_TRY IT_
Scan the entries below for the word "GetWorkloadDeploymentSecretConfigurationsResult" and copy every line in which it occurs.

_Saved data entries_
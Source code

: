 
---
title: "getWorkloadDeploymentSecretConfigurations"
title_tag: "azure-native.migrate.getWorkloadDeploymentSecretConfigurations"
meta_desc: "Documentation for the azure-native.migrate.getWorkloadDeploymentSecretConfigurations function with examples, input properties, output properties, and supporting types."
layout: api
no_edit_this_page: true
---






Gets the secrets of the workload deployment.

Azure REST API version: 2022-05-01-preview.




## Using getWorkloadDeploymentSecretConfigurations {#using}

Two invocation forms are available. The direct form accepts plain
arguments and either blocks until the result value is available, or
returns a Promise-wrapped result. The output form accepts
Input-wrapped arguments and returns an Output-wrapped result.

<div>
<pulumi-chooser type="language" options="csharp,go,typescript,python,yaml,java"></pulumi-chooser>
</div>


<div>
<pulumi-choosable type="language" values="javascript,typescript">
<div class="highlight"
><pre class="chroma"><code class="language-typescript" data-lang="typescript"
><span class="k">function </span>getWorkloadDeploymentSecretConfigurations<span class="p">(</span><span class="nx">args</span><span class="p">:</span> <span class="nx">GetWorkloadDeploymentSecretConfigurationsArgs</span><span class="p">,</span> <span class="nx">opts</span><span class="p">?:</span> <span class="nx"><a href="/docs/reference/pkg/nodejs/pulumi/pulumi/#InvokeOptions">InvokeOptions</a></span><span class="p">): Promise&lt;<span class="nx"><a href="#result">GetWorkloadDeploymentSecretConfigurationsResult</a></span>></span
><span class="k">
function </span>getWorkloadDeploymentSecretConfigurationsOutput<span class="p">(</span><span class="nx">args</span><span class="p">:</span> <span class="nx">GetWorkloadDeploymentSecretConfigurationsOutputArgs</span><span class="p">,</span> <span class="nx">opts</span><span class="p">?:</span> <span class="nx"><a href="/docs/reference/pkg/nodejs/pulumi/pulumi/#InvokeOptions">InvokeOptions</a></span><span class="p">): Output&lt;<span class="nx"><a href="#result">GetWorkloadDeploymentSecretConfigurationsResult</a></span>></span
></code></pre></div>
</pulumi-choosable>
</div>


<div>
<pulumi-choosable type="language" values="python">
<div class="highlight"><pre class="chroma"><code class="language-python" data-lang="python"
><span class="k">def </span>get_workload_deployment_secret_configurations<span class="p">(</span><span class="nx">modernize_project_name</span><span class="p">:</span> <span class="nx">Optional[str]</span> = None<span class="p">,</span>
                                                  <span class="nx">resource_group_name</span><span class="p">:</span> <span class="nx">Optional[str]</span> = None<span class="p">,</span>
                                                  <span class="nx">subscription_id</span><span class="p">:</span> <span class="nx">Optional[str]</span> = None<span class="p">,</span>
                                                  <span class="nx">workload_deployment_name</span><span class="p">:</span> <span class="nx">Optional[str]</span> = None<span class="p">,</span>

_EXERCISE RESPONSE_
><span class="k">function </span>getWorkloadDeploymentSecretConfigurations<span class="p">(</span><span class="nx">args</span><span class="p">:</span> <span class="nx">GetWorkloadDeploymentSecretConfigurationsArgs</span><span class="p">,</span> <span class="nx">opts</span><span class="p">?:</span> <span class="nx"><a href="/docs/reference/pkg/nodejs/pulumi/pulumi/#InvokeOptions">InvokeOptions</a></span><span class="p">): Promise&lt;<span class="nx"><a href="#result">GetWorkloadDeploymentSecretConfigurationsResult</a></span>></span
function </span>getWorkloadDeploymentSecretConfigurationsOutput<span class="p">(</span><span class="nx">args</span><span class="p">:</span> <span class="nx">GetWorkloadDeploymentSecretConfigurationsOutputArgs</span><span class="p">,</span> <span class="nx">opts</span><span class="p">?:</span> <span class="nx"><a href="/docs/reference/pkg/nodejs/pulumi/pulumi/#InvokeOptions">InvokeOptions</a></span><span class="p">): Output&lt;<span class="nx"><a href="#result">GetWorkloadDeploymentSecretConfigurationsResult</a></span>></span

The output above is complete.